日本旅行できないなら「自国のメディア報道を見るしかない」が...
さらに、「国民の直接交流がお互いの印象をプラスに転換させる」ため、中国人が日本旅行をすることで対日感情を改善させる効果があったが、コロナ禍でそれが途絶えたことも影響したとみる。そうなると「国民が直接交流がないときは自国のメディア報道を見るしかない」。そこで、両国の国民がメディアを見る目が大きく違うこともクローズアップされた。
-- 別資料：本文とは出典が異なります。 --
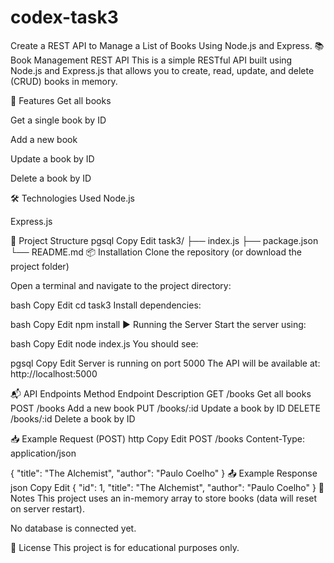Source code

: # codex-task3
Create a REST API to Manage a List of Books Using Node.js and Express.
📚 Book Management REST API
This is a simple RESTful API built using Node.js and Express.js that allows you to create, read, update, and delete (CRUD) books in memory.

🚀 Features
Get all books

Get a single book by ID

Add a new book

Update a book by ID

Delete a book by ID

🛠️ Technologies Used
Node.js

Express.js

📁 Project Structure
pgsql
Copy
Edit
task3/
├── index.js
├── package.json
└── README.md
📦 Installation
Clone the repository (or download the project folder)

Open a terminal and navigate to the project directory:

bash
Copy
Edit
cd task3
Install dependencies:

bash
Copy
Edit
npm install
▶️ Running the Server
Start the server using:

bash
Copy
Edit
node index.js
You should see:

pgsql
Copy
Edit
Server is running on port 5000
The API will be available at:
http://localhost:5000

📬 API Endpoints
Method	Endpoint	Description
GET	/books	Get all books
POST	/books	Add a new book
PUT	/books/:id	Update a book by ID
DELETE	/books/:id	Delete a book by ID

📥 Example Request (POST)
http
Copy
Edit
POST /books
Content-Type: application/json

{
  "title": "The Alchemist",
  "author": "Paulo Coelho"
}
📤 Example Response
json
Copy
Edit
{
  "id": 1,
  "title": "The Alchemist",
  "author": "Paulo Coelho"
}
📝 Notes
This project uses an in-memory array to store books (data will reset on server restart).

No database is connected yet.

📌 License
This project is for educational purposes only.

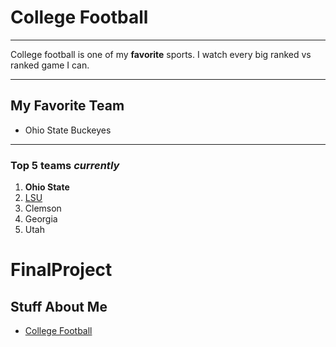 # College Football
___
 College football is one of my
 **favorite** sports. I watch every big ranked vs ranked game I can.
 
___
## My Favorite Team
 - Ohio State Buckeyes
 
---
### Top 5 teams *currently*
1. **Ohio State**
2. [LSU](https://www.brproud.com/wp-content/uploads/sites/80/2016/07/lsu_logo_1468794861347_9570961_ver1.0.jpg)
3. Clemson
4. Georgia
5. Utah

# FinalProject
## Stuff About Me
- [College Football](file:///Users/noahkirsch/Documents/IT%20Class/untitled%20folder/test.html)
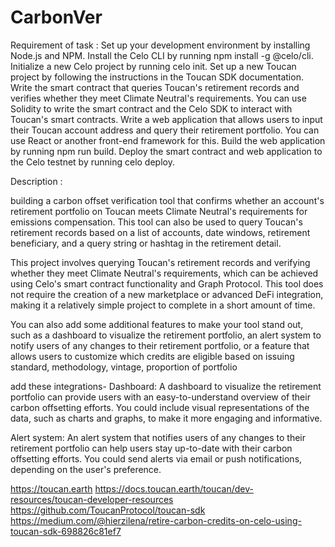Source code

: # CarbonVer

Requirement of task : 
Set up your development environment by installing Node.js and NPM.
Install the Celo CLI by running npm install -g @celo/cli.
Initialize a new Celo project by running celo init.
Set up a new Toucan project by following the instructions in the Toucan SDK documentation.
Write the smart contract that queries Toucan's retirement records and verifies whether they meet Climate Neutral's requirements. You can use Solidity to write the smart contract and the Celo SDK to interact with Toucan's smart contracts.
Write a web application that allows users to input their Toucan account address and query their retirement portfolio. You can use React or another front-end framework for this.
Build the web application by running npm run build.
Deploy the smart contract and web application to the Celo testnet by running celo deploy.


Description : 

building a carbon offset verification tool that confirms whether an account's retirement portfolio on Toucan meets Climate Neutral's requirements for emissions compensation. This tool can also be used to query Toucan's retirement records based on a list of accounts, date windows, retirement beneficiary, and a query string or hashtag in the retirement detail.

This project involves querying Toucan's retirement records and verifying whether they meet Climate Neutral's requirements, which can be achieved using Celo's smart contract functionality and Graph Protocol. This tool does not require the creation of a new marketplace or advanced DeFi integration, making it a relatively simple project to complete in a short amount of time.

You can also add some additional features to make your tool stand out, such as a dashboard to visualize the retirement portfolio, an alert system to notify users of any changes to their retirement portfolio, or a feature that allows users to customize which credits are eligible based on issuing standard, methodology, vintage, proportion of portfolio

add these integrations- 
Dashboard: A dashboard to visualize the retirement portfolio can provide users with an easy-to-understand overview of their carbon offsetting efforts. You could include visual representations of the data, such as charts and graphs, to make it more engaging and informative.

Alert system: An alert system that notifies users of any changes to their retirement portfolio can help users stay up-to-date with their carbon offsetting efforts. You could send alerts via email or push notifications, depending on the user's preference.



https://toucan.earth 
https://docs.toucan.earth/toucan/dev-resources/toucan-developer-resources 
https://github.com/ToucanProtocol/toucan-sdk 
https://medium.com/@hierzilena/retire-carbon-credits-on-celo-using-toucan-sdk-698826c81ef7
「自国の新聞・雑誌・テレビの相手国及び日中関係についての報道内容および評論は、客観的で公平だと思いますか」という問いに対して、中国側は78.3%が「そう思う」と答えたのに対して、日本側は10.8%に過ぎなかった。工藤氏は
「メディア報道から日本の状況が伝わることによって、中国の国民感情に火がつくことがある、ということを、ここで理解した方がいい」
とも警告した。さらに、日本に対して「良くない印象を持っている」と回答した人に対してその理由を聞いた項目で、最も大きく伸びたのが
「一部の政治家の言動が不適切だから」(12.3%→21.0%、8.7ポイント増)
という項目だ。ここで工藤氏は、今回世論調査が行われた時期が自民党総裁選が行われた時期と近いことを指摘し、候補者から中国を批判する発言が相次いだことが影響したことを示唆した。